Ride reduction may be the most visible midway COVID change, but it was accompanied by many other drastic changes, ranging from socially distanced queue lines to entirely cashless midways. Pent-up demand is the most common phrase used to explain spending surges experienced at many fairs, but fairgoers graciously adapted to all the new restrictions – as well as additional cleaning crews, customer care areas and the new rides, many of whose debuts had been delayed a year.
Event Industry ParadigmsFestivals and other large outdoor events seemed scarce this summer – many cancelled two years in a row – but fairgrounds and midway providers strategized a path forward that was in keeping with the current pandemic protocols of health and safety while preserving the essence of what has been enticing communities for more than two centuries.
“Attendance was the same or up (from 2019) in a lot of places, but spending was up everywhere,” said Rick Reithoffer of Reithoffer Shows. “After the 2020 lockdown, a lot of people just wanted to have some normalcy, and they wanted to go somewhere and they wanted to see the fair. They needed to do things in person. The outdoor amusement businesses allowed that to happen. It was a safe avenue for people to have some fun.”
Reithoffer's 2021 experience exemplifies the unpredictability of a season filled with pendulum swings that would put any Tilt-a-Whirl to shame. The company went from #6 in 2019 to #4 in 2021, but this trajectory did not follow a straight line. The Georgia National Fair saw a 12.7 attendance increase pushing it to #31, while the New Mexico Fair – after Governor Lujan Grisham, citing delta variant spikes in the state, mandated all attendees must show proof of vaccine – saw such a steep attendance declines that it went from #38 in 2019 to #46 in 2021.
“The biggest surprise was in New Mexico, attendance was down 45 percent down,” said Reithoffer. “It was supposed to be business as usual and we made our trek out there, then they lowered the boom and it really killed the fair. But the other surprise was in Perry (Georgia National Fair), where attending and spending were way up.”

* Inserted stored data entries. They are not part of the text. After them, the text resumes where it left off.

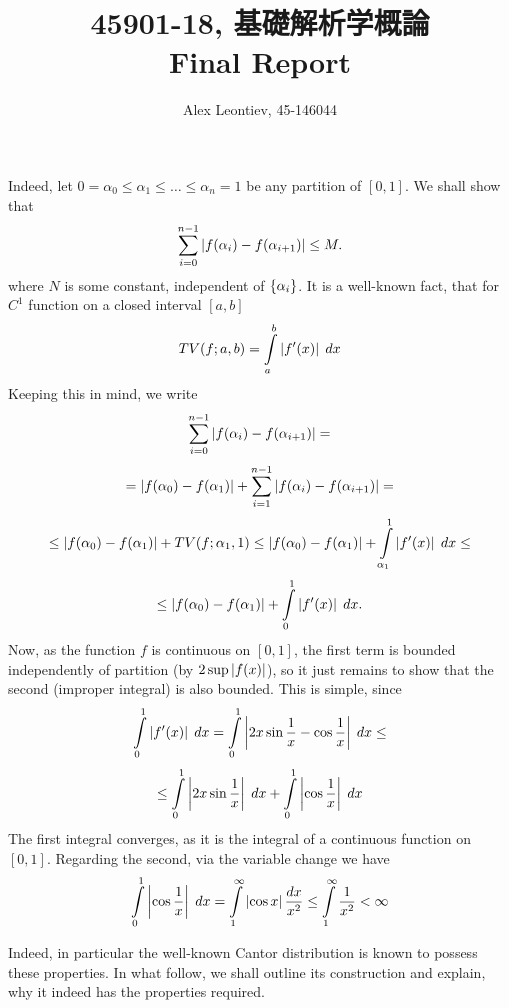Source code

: \documentclass[10pt]{article} %
\title{45901-18, 基礎解析学概論\\Final Report}
\author{Alex Leontiev, 45-146044}
\begin{document}
\begin{CJK}{UTF8}{bsmi}
\maketitle
\end{CJK}
\begin{enumerate}[\bf{[}1{]}]
	\item Indeed, let $0=\alpha_0\leq\alpha_1\leq\hdots\leq\alpha_n=1$ be any partition of $[0,1]$. We shall show that
		\[\sum_{i=0}^{n-1}\myabs{f(\alpha_i)-f(\alpha_{i+1})}\leq M.\]
		where $N$ is some constant, independent of $\left\{\alpha_i\right\}$. It is a well-known fact, that for $C^1$ function
		on a closed interval $[a,b]$
		\[TV(f;a,b)=\int_a^b\myabs{f'(x)}\;dx\]
		Keeping this in mind, we write
		\[\sum_{i=0}^{n-1}\myabs{f(\alpha_i)-f(\alpha_{i+1})}=\]
		\[=\myabs{f(\alpha_0)-f(\alpha_1)}+\sum_{i=1}^{n-1}\myabs{f(\alpha_i)-f(\alpha_{i+1})}=\]
		\[\leq\myabs{f(\alpha_0)-f(\alpha_1)}+TV(f;\alpha_1,1)
		\leq\myabs{f(\alpha_0)-f(\alpha_1)}+\int_{\alpha_1}^1\myabs{f'(x)}\;dx\leq\]
		\[\leq\myabs{f(\alpha_0)-f(\alpha_1)}+\int_0^1\myabs{f'(x)}\;dx.\]
		Now, as the function $f$ is continuous on $[0,1]$, the first term is bounded independently of partition (by $2\sup
		\myabs{f(x)}$), so it just remains to show that the second (improper integral) is also bounded. This is simple, since
		\[\int_0^1\myabs{f'(x)}\;dx=\int_0^1\myabs{2x\sin\frac{1}{x}-\cos\frac{1}{x}}\;dx\leq\]
		\[\leq\int_0^1\myabs{2x\sin\frac{1}{x}}\;dx+\int_0^1\myabs{\cos\frac{1}{x}}\;dx\]
		The first integral converges, as it is the integral of a continuous function on $[0,1]$. Regarding the second,
		via the variable change we have
		\[\int_0^1\myabs{\cos\frac{1}{x}}\;dx=\int_1^{\infty}\myabs{\cos x}\frac{dx}{x^2}\leq\int_1^{\infty}\frac{1}{x^2}
		<\infty\]
	\item Indeed, in particular the well-known Cantor distribution is known to possess these properties. In what follow,
		we shall outline its construction and explain, why it indeed has the properties required.


\end{enumerate}
\end{document}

Every cloud has a silver lining of course, and companies are still calculating the impact of constantly rising prices in fuel, transportation and supplies. Everything from wristbands to equipment parts not only cost more, but took longer to get, which only added more nerve-wracking pressure on carnival companies. “It took longer to set up, it took longer to tear down,” said Reithoffer. “Everybody on the show was overworked. We were always under pressure to make openings just because of labor. The biggest issue facing the industry in 2022 is labor. We are already getting tapped out from the H-2B because other industries are applying for visas. Worker shortages are affecting every business. We're not alone.”

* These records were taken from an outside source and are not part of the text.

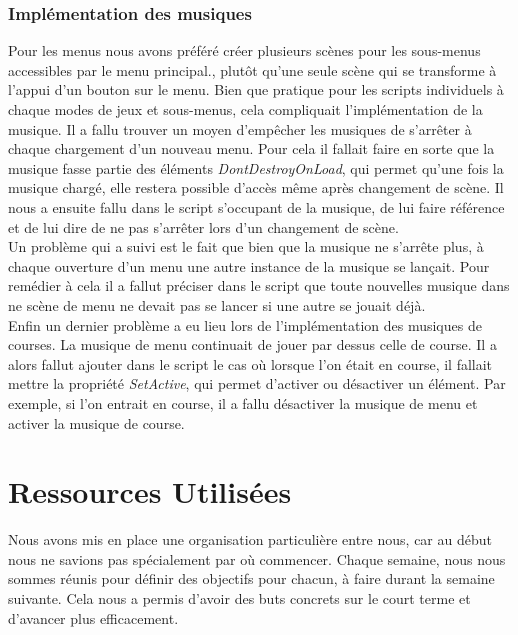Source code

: \documentclass[12pt,a4paper]{article}
\begin{document}
            \subsubsection{Implémentation des musiques}
                Pour les menus nous avons préféré créer plusieurs scènes pour les sous-menus accessibles
                par le menu principal., plutôt qu'une seule scène qui se transforme à l'appui d'un 
                bouton sur le menu.
                Bien que pratique pour les scripts individuels à chaque modes de jeux et sous-menus,
                cela compliquait l'implémentation de la musique. Il a fallu trouver un moyen d'empêcher
                les musiques de s'arrêter à chaque chargement d'un nouveau menu. Pour cela il
                fallait faire en sorte que la musique fasse partie des éléments
                \textit{DontDestroyOnLoad}, qui permet qu'une fois la musique chargé, elle restera 
                possible d'accès
                même après changement de scène. Il nous a ensuite fallu dans le script s'occupant de la 
                musique, de lui faire référence et de lui dire de ne pas s'arrêter lors d'un changement
                de scène.\\
                Un problème qui a suivi est le fait que bien que la musique ne s'arrête plus, à chaque
                ouverture d'un menu une autre instance de la musique se lançait. Pour remédier à cela il
                a fallut préciser dans le script que toute nouvelles musique dans ne scène de menu ne
                devait pas se lancer si une autre se jouait déjà.\\
                Enfin un dernier problème a eu lieu lors de l'implémentation des musiques de courses. La
                musique de menu continuait de jouer par dessus celle de course. Il a alors fallut
                ajouter dans le script le cas où lorsque l'on était en course, il fallait mettre la 
                propriété \textit{SetActive}, qui permet d'activer ou désactiver un élément. Par 
                exemple, si l'on entrait en course, il a fallu désactiver la musique de menu et activer 
                la musique de course.

    \clearpage
    \section{Ressources Utilisées}
        Nous avons mis en place une organisation particulière entre nous,
        car au début nous ne savions pas spécialement par où commencer.
        Chaque semaine, nous nous sommes réunis pour définir des 
        objectifs pour chacun, à faire durant la semaine suivante. Cela nous 
        a permis d'avoir des buts concrets sur le court terme et d'avancer plus 
        efficacement.
\end{document}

Crabtree Amusements showed the most upward mobility on the list. It was #11 in 2019 and ascended to # 6 in 2021. It's Top-50 fairs include Colorado State Fair, the State Fair of Louisiana, Sioux Empire Fair, and the North Dakota State Fair. Attendance may have fluctuated by percentage points due to persistent delta spikes, “but people were spending,” said Pat Crabtree. “We opened in February and stayed strong the entire route. We did not see a decline. Game revenue increased. People were definitely spending more money on games. Games are usually last on the list, but game spending was up considerably and I hope that continues next year.”